The GainMaker® Node is designed to serve as the cornerstone of today’s emerging fiber deeper network architectures.  The GainMaker Node combines the superior proven technologies of both the GainMaker RF Amplifier and Prisma® Optical components.  Available with two or three high level RF output ports, it is the ideal platform for delivering video (digital and analog) as well as high-speed data services over advanced hybrid fiber/coax (HFC) networks.  With its modular design of fiber receiver, reverse fiber transmitter and RF amplifier electronics, the GainMaker Node station can provide the full complement of functions required by advanced networks.

The GainMaker Node accommodates a second forward receiver with an RF switch to accommodate forward path optical redundancy.  Reverse traffic can be combined and routed to FP, DFB, or CWDM reverse transmitters.  The High Gain Dual launch amplifier module provides two high-level outputs (with the ability to split one internally to feed a third port).   Additionally, the GainMaker Node is available with an optional custom status monitoring transponder for use with Scientific-Atlanta’s ROSA / TNCS status monitoring and control element manager.  On-board temperature, automatic gain control (AGC) levels, RF switch position, power supply condition, as well as other features/parameters can be monitored through this transponder.

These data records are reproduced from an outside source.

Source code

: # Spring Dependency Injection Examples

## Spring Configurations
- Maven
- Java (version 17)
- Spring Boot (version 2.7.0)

Installation of the GainMaker Node is quick and easy.  The GainMaker Node can be ordered as a complete node or as an upgrade kit for existing GainMaker System amplifiers.  The fiber receiver is delivered with preconnectorized fiber terminations.  The optional preconnectorized cable stub is the ideal method for connecting the GainMaker Node to the fiber network (see cable stubs data sheet).  External termination connectors are also available for central strength member and LXE style fiber optic cables.  The GainMaker Node includes a 4-fiber handling tray for these cables.

System reliability and upgrade flexibility are integral to the construction of the GainMaker Node.  Key features include a chromate plated housing to withstand harsher operating environments, local status monitoring of each module, and a 1 GHz housing for future higher bandwidth applications.

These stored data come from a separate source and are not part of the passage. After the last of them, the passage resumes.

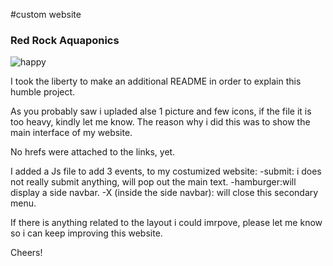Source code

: #custom website

### Red Rock Aquaponics

![happy](https://media0.giphy.com/media/b5LTssxCLpvVe/200.webp?cid=ecf05e47f918227d5f0ce512ea002c0c73e21640ee478c45&rid=200.webp)

I took the liberty to make an additional README in order to explain this humble project.

As you probably saw i upladed alse 1 picture and few icons, if the file it is too heavy, kindly let me know. The reason why  i did this was to show the main interface of my website.

No hrefs were attached to the links, yet.

I added a Js file to add 3 events, to my costumized website:
    -submit: i does not really submit anything, will pop out the main text.
    -hamburger:will display a side navbar.
    -X (inside the side navbar): will close this secondary menu.

If there is anything related to the layout i could imrpove, please let me know so i can keep improving this website.

Cheers!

The Model GS7000 4-Port Node is Scientific-Atlanta’s latest generation 1.2 GHz optical node platform and utilizes a  completely new housing designed for optimal heat dissipation.  This platform allows independent segmentation and redundancy for both the forward and reverse paths in a reliable, cost-effective package.

The forward path of the Model GS7000 Node can be deployed with a single broadcast 1310/1550 nm optical receiver distributing common services to either four output ports (all high level) or six output ports (two high level and four lower level).  The forward path can also be segmented by using two independent optical receivers that each feed half of the node’s output ports (left/right segmentation).  Forward path optical redundancy is supported via the use of optional redundant optical receivers.   The type of forward path segmentation and/or redundancy is determined by the type of Forward Configuration Module installed in the node.

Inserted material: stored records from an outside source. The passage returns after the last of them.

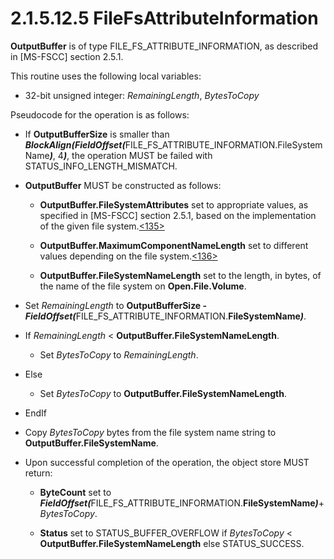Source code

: <html dir="LTR" xmlns:mshelp="http://msdn.microsoft.com/mshelp" xmlns:ddue="http://ddue.schemas.microsoft.com/authoring/2003/5" xmlns:xlink="http://www.w3.org/1999/xlink" xmlns:tool="http://www.microsoft.com/tooltip">
    <head>
        <meta http-equiv="Content-Type" content="text/html; CHARSET=utf-8"></meta>
        <meta name="save" content="history"></meta>
        <title>2.1.5.12.5 FileFsAttributeInformation</title>
        <xml>
            <mshelp:toctitle title="2.1.5.12.5 FileFsAttributeInformation"></mshelp:toctitle>
            <mshelp:rltitle title="[MS-FSA]: FileFsAttributeInformation"></mshelp:rltitle>
            <mshelp:keyword index="A" term="431745d0-93af-4663-a0dd-1936feaec4c5"></mshelp:keyword>
            <mshelp:attr name="DCSext.ContentType" value="open specification"></mshelp:attr>
            <mshelp:attr name="AssetID" value="431745d0-93af-4663-a0dd-1936feaec4c5"></mshelp:attr>
            <mshelp:attr name="TopicType" value="kbRef"></mshelp:attr>
            <mshelp:attr name="DCSext.Title" value="[MS-FSA]: FileFsAttributeInformation" />
        </xml>
    </head>
    <body>
        <div id="header">
            <h1 class="heading">2.1.5.12.5 FileFsAttributeInformation</h1>
        </div>
        <div id="mainSection">
            <div id="mainBody">
                <div id="allHistory" class="saveHistory"></div>
                <div id="sectionSection0" class="section" name="collapseableSection">
                    

<p><b>OutputBuffer</b> is of type
FILE_FS_ATTRIBUTE_INFORMATION, as described in <mshelp:link keywords="efbfe127-73ad-4140-9967-ec6500e66d5e" tabindex="0">[MS-FSCC]</mshelp:link>
section <mshelp:link keywords="ebc7e6e5-4650-4e54-b17c-cf60f6fbeeaa" tabindex="0">2.5.1</mshelp:link>.</p>

<p>This routine uses the following local variables:</p>

<ul><li><p><span><span> 
</span></span>32-bit unsigned integer: <i>RemainingLength</i>, <i>BytesToCopy</i></p>

</li></ul><p>Pseudocode for the operation is as follows:</p>

<ul><li><p><span><span> 
</span></span>If <b>OutputBufferSize</b> is smaller than <b><i>BlockAlign(FieldOffset(</i></b>FILE_FS_ATTRIBUTE_INFORMATION.FileSystemName<b><i>)</i></b>,
4<b><i>)</i></b>, the operation MUST be failed with
STATUS_INFO_LENGTH_MISMATCH.</p>

</li><li><p><span><span> 
</span></span><b>OutputBuffer</b> MUST be constructed as follows:</p>

<ul><li><p><span><span>  </span></span><b>OutputBuffer.FileSystemAttributes</b>
set to appropriate values, as specified in [MS-FSCC] section 2.5.1, based on
the implementation of the given file system.<a id="Appendix_A_Target_135"></a><a href="4e3695bd-7574-4f24-a223-b4679c065b63.md#Appendix_A_135" aria-label="Product behavior note 135">&lt;135&gt;</a></p>

</li><li><p><span><span>  </span></span><b>OutputBuffer.MaximumComponentNameLength</b>
set to different values depending on the file system.<a id="Appendix_A_Target_136"></a><a href="4e3695bd-7574-4f24-a223-b4679c065b63.md#Appendix_A_136" aria-label="Product behavior note 136">&lt;136&gt;</a></p>

</li><li><p><span><span>  </span></span><b>OutputBuffer.FileSystemNameLength</b>
set to the length, in bytes, of the name of the file system on <b>Open.File.Volume</b>.</p>

</li></ul></li><li><p><span><span> 
</span></span>Set <i>RemainingLength</i> to <b>OutputBufferSize - <i>FieldOffset(</i></b>FILE_FS_ATTRIBUTE_INFORMATION.<b>FileSystemName<i>)</i></b>.</p>

</li><li><p><span><span> 
</span></span>If <i>RemainingLength</i> &lt; <b>OutputBuffer.FileSystemNameLength</b>.</p>

<ul><li><p><span><span>  </span></span>Set
<i>BytesToCopy</i> to <i>RemainingLength</i>.</p>

</li></ul></li><li><p><span><span> 
</span></span>Else</p>

<ul><li><p><span><span>  </span></span>Set
<i>BytesToCopy</i> to <b>OutputBuffer.FileSystemNameLength</b>.</p>

</li></ul></li><li><p><span><span> 
</span></span>EndIf</p>

</li><li><p><span><span> 
</span></span>Copy <i>BytesToCopy</i> bytes from the file system name string to
<b>OutputBuffer.FileSystemName</b>.</p>

</li><li><p><span><span> 
</span></span>Upon successful completion of the operation, the object store
MUST return:</p>

<ul><li><p><span><span>  </span></span><b>ByteCount</b>
set to <b><i>FieldOffset(</i></b>FILE_FS_ATTRIBUTE_INFORMATION.<b>FileSystemName<i>)</i></b>+
<i>BytesToCopy</i>.</p>

</li><li><p><span><span>  </span></span><b>Status</b>
set to STATUS_BUFFER_OVERFLOW if <i>BytesToCopy</i> &lt; <b>OutputBuffer.FileSystemNameLength</b>
else STATUS_SUCCESS.</p>

</li></ul></li></ul>
                </div>
            </div>
        </div>
    </body>
</html>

The Model GS7000 Node’s reverse path is equally flexible.  Reverse traffic can be segmented or combined and routed to a maximum of 4 FP, DFB, or CWDM reverse optical transmitters, or to advanced Baseband Digital Reverse optical transmitters as part of Scientific-Atlanta’s bdrâ„¢ system.  Reverse path optical redundancy is supported via the use of optional redundant optical transmitters.  The type of reverse path segmentation and/or redundancy is determined by the type of Reverse Configuration Module installed in the node.  A Reverse Input Port is also provided for high frequency (5 - 210 MHz) reverse signal injection.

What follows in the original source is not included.